From March 24 to 27, Nelson will take on another event-related role: co-chair of Pharma Forum, the largest conference for meeting organizers in the life-science industry. In Tampa, Fla., during that week, Nelson will interact with fellow planners on issues such as patient representation at meetings, equal representation of minority groups in medical research, and others.

Here, Nelson explains how her experiences have shaped the way she goes about collaborating with clients on creating impactful life-science meetings.

MeetingsNet: What are the main duties you have in your present role, and what do you like most about the role you’re in?

Cheyenne Nelson: On the surface, my role is straightforward: I am here to develop and grow new event business. For me, this is about relationships and trust. I have been fortunate, though, that those relationships have let me expand my role into opportunities to speak at events and to educate other planners in the pharma space as well as the wider meetings industry. My favorite aspect of the job is sharing knowledge and creative ideas to support our clients and other planners.

MeetingsNet: You graduated college with a bachelor’s degree in fine arts and then spent several years acting professionally. How does your experience as a stage performer guide the way you approach your role?

Nelson: My time as a performer taught me how to communicate a story; there is such a direct connection to meetings and events in that respect.
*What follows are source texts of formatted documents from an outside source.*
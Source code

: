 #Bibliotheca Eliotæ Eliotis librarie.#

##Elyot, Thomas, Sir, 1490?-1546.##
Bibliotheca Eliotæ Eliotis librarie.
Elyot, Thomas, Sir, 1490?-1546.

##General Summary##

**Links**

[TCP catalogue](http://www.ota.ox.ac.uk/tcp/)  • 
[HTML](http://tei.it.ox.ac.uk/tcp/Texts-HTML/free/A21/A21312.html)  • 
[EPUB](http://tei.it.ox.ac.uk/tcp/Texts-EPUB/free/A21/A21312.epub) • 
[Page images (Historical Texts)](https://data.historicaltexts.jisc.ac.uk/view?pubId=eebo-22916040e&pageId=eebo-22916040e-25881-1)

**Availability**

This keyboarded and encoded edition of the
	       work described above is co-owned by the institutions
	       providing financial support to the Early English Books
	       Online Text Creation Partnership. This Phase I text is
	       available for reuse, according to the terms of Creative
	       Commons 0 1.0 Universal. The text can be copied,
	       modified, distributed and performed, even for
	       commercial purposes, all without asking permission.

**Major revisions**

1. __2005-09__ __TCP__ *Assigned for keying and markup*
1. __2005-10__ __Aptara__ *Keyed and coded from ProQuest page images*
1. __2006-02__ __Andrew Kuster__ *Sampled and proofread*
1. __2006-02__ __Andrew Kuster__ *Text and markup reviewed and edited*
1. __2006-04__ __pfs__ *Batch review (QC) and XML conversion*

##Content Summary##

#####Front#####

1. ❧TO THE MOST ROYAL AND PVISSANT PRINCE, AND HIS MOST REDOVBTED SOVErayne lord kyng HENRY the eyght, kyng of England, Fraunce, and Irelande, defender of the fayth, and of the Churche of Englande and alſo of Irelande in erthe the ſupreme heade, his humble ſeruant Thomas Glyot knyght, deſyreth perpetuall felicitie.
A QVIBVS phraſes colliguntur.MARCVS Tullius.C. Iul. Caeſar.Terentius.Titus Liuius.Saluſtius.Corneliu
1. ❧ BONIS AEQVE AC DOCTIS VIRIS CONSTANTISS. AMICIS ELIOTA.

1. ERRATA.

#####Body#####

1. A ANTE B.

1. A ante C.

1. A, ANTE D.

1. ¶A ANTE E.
Additionally, an actor always has to be an excellent listener and to stay engaged in the moment. Obviously, this also translates directly to forging strong client partnerships.

MeetingsNet: Given your personal experience with kidney disease, how do encourage clients to incorporate patient perspectives into meeting content?

Nelson: While I am not the decision-maker on content, I do have a unique perspective in the pre-market space because I have participated in clinical trials myself. The hope that comes about when trials are going well is truly inspiring for everyone, but even a trial at early stages is already providing hope for those of us without treatment options. When we can show things from the patient perspective and tell a story, it is much more engaging for everyone. We utilize every medium possible to tell these stories and our creative team does a great job on that.

MeetingsNet: Do you think that the pharma and med-device event niche as a whole uses enough patient storytelling and interaction with attendees?

Nelson: I don’t feel there could ever be too much emphasis on patient stories. But as capabilities advance in the field of medicine, it is also extremely important for HCPs and sales teams to understand the how and why as new products come to market. There has to be emphasis on both.

MeetingsNet: What meeting-planning issues are you most looking forward to discussing with other planners at Pharma Forum in March? The rise in meeting costs that strain budgets? Lead times becoming so much shorter? Service-staff shortages at host properties? Something else?

Nelson: Yes to all of the above! But overall, I am always looking for out-of-the-box solutions. The more that medical-event planners and thought leaders can share in an environment like Pharma Forum, which isn’t judgmental and fosters growth, the better we all become. I’m definitely a proponent of less competition and secrecy between planners.